- Alta Vista Township, Minnesota Location within the state of Minnesota Alta Vista Township, Minnesota Alta Vista Township, Minnesota (the United States)
- Coordinates: 44°35′N 96°9′W﻿ / ﻿44.583°N 96.150°W
- Country: United States
- State: Minnesota
- County: Lincoln

Area
- • Total: 36.5 sq mi (94.6 km^{2})
- • Land: 36.5 sq mi (94.6 km^{2})
- • Water: 0 sq mi (0.0 km^{2})
- Elevation: 1,322 ft (403 m)

Population (2000)
- • Total: 212
- • Density: 5.7/sq mi (2.2/km^{2})
- Time zone: UTC-6 (Central (CST))
- • Summer (DST): UTC-5 (CDT)
- FIPS code: 27-01180
- GNIS feature ID: 0663419

= Alta Vista Township, Lincoln County, Minnesota =

Alta Vista Township is a township in Lincoln County, Minnesota, United States. The population was 163 at the 2020 census.

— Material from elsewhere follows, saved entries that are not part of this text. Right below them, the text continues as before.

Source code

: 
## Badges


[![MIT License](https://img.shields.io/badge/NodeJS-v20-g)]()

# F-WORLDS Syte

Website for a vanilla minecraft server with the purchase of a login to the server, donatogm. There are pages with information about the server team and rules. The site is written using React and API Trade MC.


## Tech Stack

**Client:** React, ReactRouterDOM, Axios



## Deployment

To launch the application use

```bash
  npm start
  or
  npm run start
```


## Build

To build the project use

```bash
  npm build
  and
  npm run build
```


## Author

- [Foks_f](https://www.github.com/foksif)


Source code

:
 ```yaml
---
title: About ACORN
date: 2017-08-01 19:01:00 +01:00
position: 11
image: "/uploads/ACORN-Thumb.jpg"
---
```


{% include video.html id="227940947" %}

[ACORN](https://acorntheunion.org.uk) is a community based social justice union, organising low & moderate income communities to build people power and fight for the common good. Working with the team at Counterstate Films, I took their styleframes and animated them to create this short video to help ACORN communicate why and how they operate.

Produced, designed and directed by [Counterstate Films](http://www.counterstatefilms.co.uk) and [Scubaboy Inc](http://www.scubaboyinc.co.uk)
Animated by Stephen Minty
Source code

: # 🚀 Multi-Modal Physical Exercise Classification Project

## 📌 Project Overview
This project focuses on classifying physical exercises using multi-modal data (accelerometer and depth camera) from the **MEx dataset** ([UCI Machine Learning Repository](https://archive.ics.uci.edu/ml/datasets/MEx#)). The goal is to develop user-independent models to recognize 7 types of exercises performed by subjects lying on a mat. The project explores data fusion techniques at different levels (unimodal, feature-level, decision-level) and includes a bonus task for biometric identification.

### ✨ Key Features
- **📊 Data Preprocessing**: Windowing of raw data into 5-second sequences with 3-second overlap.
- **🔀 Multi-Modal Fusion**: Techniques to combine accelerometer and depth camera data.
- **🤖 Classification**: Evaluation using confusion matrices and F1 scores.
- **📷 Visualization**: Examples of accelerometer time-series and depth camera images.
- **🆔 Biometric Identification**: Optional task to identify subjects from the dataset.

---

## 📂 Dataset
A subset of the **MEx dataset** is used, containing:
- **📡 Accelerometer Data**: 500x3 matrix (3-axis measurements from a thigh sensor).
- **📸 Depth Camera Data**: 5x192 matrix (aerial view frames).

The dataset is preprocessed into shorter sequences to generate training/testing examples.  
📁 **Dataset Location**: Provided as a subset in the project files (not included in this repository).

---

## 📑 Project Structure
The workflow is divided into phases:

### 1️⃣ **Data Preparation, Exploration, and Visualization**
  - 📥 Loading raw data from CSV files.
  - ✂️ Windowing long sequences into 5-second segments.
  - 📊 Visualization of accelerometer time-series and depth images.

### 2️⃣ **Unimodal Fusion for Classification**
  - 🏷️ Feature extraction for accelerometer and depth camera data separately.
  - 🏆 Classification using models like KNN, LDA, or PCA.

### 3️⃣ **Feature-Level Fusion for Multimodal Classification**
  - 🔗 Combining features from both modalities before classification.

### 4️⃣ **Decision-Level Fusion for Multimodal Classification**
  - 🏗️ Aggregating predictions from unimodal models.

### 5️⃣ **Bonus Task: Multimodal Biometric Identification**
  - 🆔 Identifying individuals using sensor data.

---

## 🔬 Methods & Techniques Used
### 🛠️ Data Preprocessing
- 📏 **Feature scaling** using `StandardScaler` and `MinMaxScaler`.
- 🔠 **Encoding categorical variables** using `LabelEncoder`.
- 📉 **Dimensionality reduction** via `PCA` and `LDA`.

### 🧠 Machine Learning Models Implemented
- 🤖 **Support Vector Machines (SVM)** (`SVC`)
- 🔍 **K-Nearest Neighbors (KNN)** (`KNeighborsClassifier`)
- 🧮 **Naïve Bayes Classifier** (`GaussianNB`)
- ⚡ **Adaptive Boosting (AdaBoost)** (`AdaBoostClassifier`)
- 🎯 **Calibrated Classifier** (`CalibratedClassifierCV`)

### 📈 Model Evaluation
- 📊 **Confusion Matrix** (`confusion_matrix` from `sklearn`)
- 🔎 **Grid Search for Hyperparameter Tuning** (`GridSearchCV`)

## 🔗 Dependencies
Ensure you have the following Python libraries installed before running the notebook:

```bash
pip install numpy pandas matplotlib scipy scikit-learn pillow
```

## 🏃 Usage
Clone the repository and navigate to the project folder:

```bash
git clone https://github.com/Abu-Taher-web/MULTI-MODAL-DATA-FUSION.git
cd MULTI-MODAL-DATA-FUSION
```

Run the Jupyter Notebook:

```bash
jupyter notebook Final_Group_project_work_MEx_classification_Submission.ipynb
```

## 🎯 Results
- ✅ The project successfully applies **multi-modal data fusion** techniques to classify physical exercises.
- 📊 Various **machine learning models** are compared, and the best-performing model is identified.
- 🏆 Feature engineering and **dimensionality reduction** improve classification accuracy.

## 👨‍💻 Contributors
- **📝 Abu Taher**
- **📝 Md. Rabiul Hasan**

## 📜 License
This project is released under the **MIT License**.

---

Alta Vista Township was named for its lofty elevation, the name being derived from Latin and meaning "high view".

==Geography==
According to the United States Census Bureau, the township has a total area of 36.5 sqmi, all land.

==Demographics==
As of the census of 2000, there were 212 people, 71 households, and 59 families residing in the township. The population density was 5.8 PD/sqmi. There were 76 housing units at an average density of 2.1 /sqmi. The racial makeup of the township was 100.00% White.

There were 71 households, out of which 29.6% had children under the age of 18 living with them, 78.9% were married couples living together, 1.4% had a female householder with no husband present, and 16.9% were non-families. 15.5% of all households were made up of individuals, and 4.2% had someone living alone who was 65 years of age or older. The average household size was 2.75 and the average family size was 3.02.

In the township the population was spread out, with 19.8% under the age of 18, 9.4% from 18 to 24, 20.8% from 25 to 44, 27.4% from 45 to 64, and 22.6% who were 65 years of age or older. The median age was 45 years. For every 100 females, there were 120.8 males. For every 100 females age 18 and over, there were 115.2 males.

The median income for a household in the township was $58,125, and the median income for a family was $66,250. Males had a median income of $23,000 versus $28,750 for females. The per capita income for the township was $22,063. About 3.4% of families and 10.9% of the population were below the poverty line, including none of those under the age of eighteen and 35.2% of those sixty five or over.